I am currently trying to learn Patterson-Sullivan theory, but I am getting stuck on basic questions about ergodic theory. Here is one of them, given as an exercise in one of the texts I am trying to read. If you need wider context, the text (in French) is here, with the relevant question towards the bottom of page 17 (next-to-last sentence of the long paragraph).
Let ($\Omega$, $\Gamma$, $\mu$) be a dynamical system satisfying the following assumptions:
- $\Omega$ is a Hausdorff, locally compact and $\sigma$-compact topological space;
- $\Gamma$ is a countable group acting on $\Omega$;
- $\mu$ is a Radon measure on $\Omega$ that is quasi-invariant by $\Gamma$ (for every $g \in \Gamma$, $g_* \mu$ is absolutely continuous with respect to $\mu$).

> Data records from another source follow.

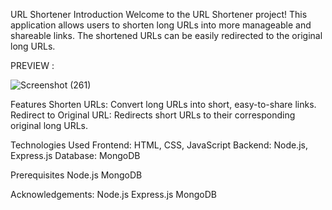 URL Shortener
Introduction
Welcome to the URL Shortener project! This application allows users to shorten long URLs into more manageable and shareable links. The shortened URLs can be easily redirected to the original long URLs.

PREVIEW :

![Screenshot (261)](https://github.com/user-attachments/assets/586e2671-3534-4ec1-838d-1f10a4fe13c1)

Features
Shorten URLs: Convert long URLs into short, easy-to-share links.
Redirect to Original URL: Redirects short URLs to their corresponding original long URLs.

Technologies Used
Frontend: HTML, CSS, JavaScript
Backend: Node.js, Express.js
Database: MongoDB

Prerequisites
Node.js
MongoDB

Acknowledgements:
Node.js
Express.js
MongoDB
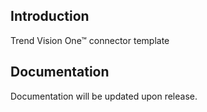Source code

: ## Introduction

Trend Vision One™ connector template

## Documentation

Documentation will be updated upon release.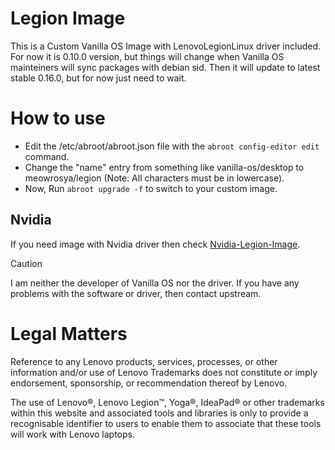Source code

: # Legion Image

This is a Custom Vanilla OS Image with LenovoLegionLinux driver included. For now it is 0.10.0 version, but things will change when Vanilla OS mainteiners will sync packages with debian sid. Then it will update to latest stable 0.16.0, but for now just need to wait.

# How to use

- Edit the /etc/abroot/abroot.json file with the `abroot config-editor edit` command.
- Change the "name" entry from something like vanilla-os/desktop to meowrosya/legion (Note: All characters must be in lowercase).
- Now, Run `abroot upgrade -f` to switch to your custom image.

## Nvidia
If you need image with Nvidia driver then check [Nvidia-Legion-Image](https://github.com/MeowRosya/Nvidia-Legion-Image).



> [!caution]
> I am neither the developer of Vanilla OS nor the driver. If you have any problems with the software or driver, then contact upstream.

# Legal Matters

Reference to any Lenovo products, services, processes, or other information and/or use of Lenovo Trademarks does not constitute or imply endorsement, sponsorship, or recommendation thereof by Lenovo.

The use of Lenovo®, Lenovo Legion™, Yoga®, IdeaPad® or other trademarks within this website and associated tools and libraries is only to provide a recognisable identifier to users to enable them to associate that these tools will work with Lenovo laptops.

Let us recall some definitions:
- a subset $W \subset \Omega$ is called wandering if, for $\mu$-almost all $w \in W$, the intersection of the orbit $\Gamma w$ with $W$ is finite;
- we say that the system is completely conservative if $\Omega$ has no wandering subsets of positive measure;
- we say that the system is completely dissipative if $\Omega$ has some wandering subset $W$ such that $\Omega = \bigcup_{g \in \Gamma} g W$.
Statement to prove: If the system is ergodic and the measure $\mu$ does not have any atoms, then the system is completely conservative.

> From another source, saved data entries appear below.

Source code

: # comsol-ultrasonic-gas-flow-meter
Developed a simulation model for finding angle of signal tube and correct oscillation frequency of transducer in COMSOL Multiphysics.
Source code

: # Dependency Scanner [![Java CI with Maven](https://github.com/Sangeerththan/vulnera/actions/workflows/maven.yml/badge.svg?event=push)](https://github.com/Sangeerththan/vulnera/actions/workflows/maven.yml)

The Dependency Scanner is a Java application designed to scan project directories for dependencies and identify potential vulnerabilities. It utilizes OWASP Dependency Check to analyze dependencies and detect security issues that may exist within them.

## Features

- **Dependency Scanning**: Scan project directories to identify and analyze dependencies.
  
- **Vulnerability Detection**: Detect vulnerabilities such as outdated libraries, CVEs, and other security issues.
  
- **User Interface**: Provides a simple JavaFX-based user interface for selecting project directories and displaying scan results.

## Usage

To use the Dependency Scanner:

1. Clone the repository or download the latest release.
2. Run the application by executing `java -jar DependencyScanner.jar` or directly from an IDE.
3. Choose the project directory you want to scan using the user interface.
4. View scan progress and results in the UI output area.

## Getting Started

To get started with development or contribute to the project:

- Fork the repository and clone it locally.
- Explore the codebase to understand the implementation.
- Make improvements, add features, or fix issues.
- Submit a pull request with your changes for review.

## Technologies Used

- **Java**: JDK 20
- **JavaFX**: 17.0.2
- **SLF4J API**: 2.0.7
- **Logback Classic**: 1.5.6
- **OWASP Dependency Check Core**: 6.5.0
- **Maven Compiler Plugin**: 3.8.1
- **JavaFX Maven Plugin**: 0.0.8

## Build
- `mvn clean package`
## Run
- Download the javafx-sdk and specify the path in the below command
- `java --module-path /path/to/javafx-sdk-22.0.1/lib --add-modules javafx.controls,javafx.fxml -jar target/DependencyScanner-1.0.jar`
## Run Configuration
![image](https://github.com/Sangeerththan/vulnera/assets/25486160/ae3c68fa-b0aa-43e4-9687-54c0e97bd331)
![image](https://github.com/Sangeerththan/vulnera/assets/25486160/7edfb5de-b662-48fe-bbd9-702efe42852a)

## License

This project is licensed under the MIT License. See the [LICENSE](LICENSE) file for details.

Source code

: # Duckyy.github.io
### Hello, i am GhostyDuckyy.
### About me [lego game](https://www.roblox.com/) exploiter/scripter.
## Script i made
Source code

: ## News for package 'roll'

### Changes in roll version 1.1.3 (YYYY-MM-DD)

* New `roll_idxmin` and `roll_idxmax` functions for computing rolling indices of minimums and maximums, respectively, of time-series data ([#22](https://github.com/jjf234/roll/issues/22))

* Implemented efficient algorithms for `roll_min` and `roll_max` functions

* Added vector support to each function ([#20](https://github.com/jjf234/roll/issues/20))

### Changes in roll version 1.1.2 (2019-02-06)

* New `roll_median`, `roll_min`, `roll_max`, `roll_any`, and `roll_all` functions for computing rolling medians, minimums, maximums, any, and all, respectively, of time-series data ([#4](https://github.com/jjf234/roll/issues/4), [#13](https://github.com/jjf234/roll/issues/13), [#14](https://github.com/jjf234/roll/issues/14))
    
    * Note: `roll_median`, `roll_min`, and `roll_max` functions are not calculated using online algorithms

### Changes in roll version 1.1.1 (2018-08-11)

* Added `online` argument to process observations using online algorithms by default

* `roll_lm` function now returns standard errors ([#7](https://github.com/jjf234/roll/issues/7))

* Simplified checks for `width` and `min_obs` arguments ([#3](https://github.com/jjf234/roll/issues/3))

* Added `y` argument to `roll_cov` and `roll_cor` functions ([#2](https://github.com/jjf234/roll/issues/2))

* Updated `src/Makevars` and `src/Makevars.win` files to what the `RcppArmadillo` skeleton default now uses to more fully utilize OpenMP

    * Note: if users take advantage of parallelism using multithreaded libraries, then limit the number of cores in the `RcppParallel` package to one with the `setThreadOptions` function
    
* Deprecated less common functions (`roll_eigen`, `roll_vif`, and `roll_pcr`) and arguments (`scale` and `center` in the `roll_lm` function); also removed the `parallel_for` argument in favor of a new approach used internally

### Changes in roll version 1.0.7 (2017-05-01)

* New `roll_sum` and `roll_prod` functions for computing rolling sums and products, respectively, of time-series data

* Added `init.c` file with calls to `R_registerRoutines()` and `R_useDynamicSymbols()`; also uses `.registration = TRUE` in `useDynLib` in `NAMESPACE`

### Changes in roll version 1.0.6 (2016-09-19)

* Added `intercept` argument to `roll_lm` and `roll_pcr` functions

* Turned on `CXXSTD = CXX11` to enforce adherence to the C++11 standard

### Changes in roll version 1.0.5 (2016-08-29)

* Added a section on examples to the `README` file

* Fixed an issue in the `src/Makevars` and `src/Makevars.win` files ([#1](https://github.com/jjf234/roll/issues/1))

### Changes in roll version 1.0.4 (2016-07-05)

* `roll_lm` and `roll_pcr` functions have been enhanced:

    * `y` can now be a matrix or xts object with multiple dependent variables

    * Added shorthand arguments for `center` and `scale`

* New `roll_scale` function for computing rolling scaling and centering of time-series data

Even though it is supposed to be an easy exercise ("on vérifie aisément que..."), I am at a loss. I have found a partial proof, that works only if you can assume that the set $W$ introduced in the proof is closed. Unfortunately, I have no idea whether it is true, in general, that every completely dissipative dynamical system is generated by a closed wandering set. Can someone give me a proof of this last statement, or find some other way to fix my proof presented below?
In fact, I have remarkably little intuition about what "completely dissipative" actually means. I am tempted to think that a completely dissipative action should in particular be properly discontinuous, but apparently this is false (though I have never seen an actual counterexample). I would be very happy if I could find, somewhere, an arsenal of examples and counterexamples of completely dissipative and completely conservative systems, that is sufficiently well-stocked to forge an intuition about these properties and to be able to test whether some reasonable-sounding statement is actually true.
The partial proof: Let $\Omega = \Omega_C \sqcup \Omega_D$ be the Hopf decomposition of $\Omega$, i.e. a partition of $\Omega$ into two $\Gamma$-invariant subsets such that $\Omega_C$ is completely conservative and $\Omega_D$ is completely dissipative. Since the system is ergodic, they cannot both have positive measure: this means that $\Omega$ is either completely conservative or completely dissipative. By contradiction, assume the latter: let $W \subset \Omega$ be a wandering subset such that $$\Omega = \bigcup_{g \in \Gamma} g W.$$ Note that the set $$\{x \in W \mid \Gamma x \cap W \text{ is finite}\} \cap \operatorname{Supp}(\mu)$$ has the same (positive) measure as $W$, hence is nonempty. Let $x_0$ be any point in this set. Let $F := \{ g \in \Gamma \mid g x_0 \in W \}$; this is a finite set by construction.
Since $x_0 \in \operatorname{Supp}(\mu)$, every neighborhood of $x_0$ has positive measure; on the other hand, since the measure is Radon and without atoms, any point has neighborhoods of arbitrarily small measure. Let $U$ be some neighborhood of $x_0$ such that for every $g \in F$, we have $\mu(g U) < \frac{\mu(W)}{\# F}$. We can also assume (provided that $W$ is closed!) that for all $g \not\in F$, the image $g U$ is disjoint from $W$. Then consider the set $X := \bigcup_{g \in \Gamma} g U$:
- this set is $\Gamma$-invariant by construction;
- it has positive measure by construction;
- its complement $\Omega \setminus X$ contains in particular $W \setminus X$, the complement of $W \cap X$ in $W$. But by construction, the intersection $W \cap X$ is contained in $\bigcup_{g \in F} g U$, so that we have $$\mu(W \cap X) \leq \sum_{g \in F} \mu(g U) < \mu(W).$$ Hence the complement $W \setminus X$, and hence also the complement $\Omega \setminus X$, has positive measure. But these three properties of the set $X$ contradict ergodicity, QED.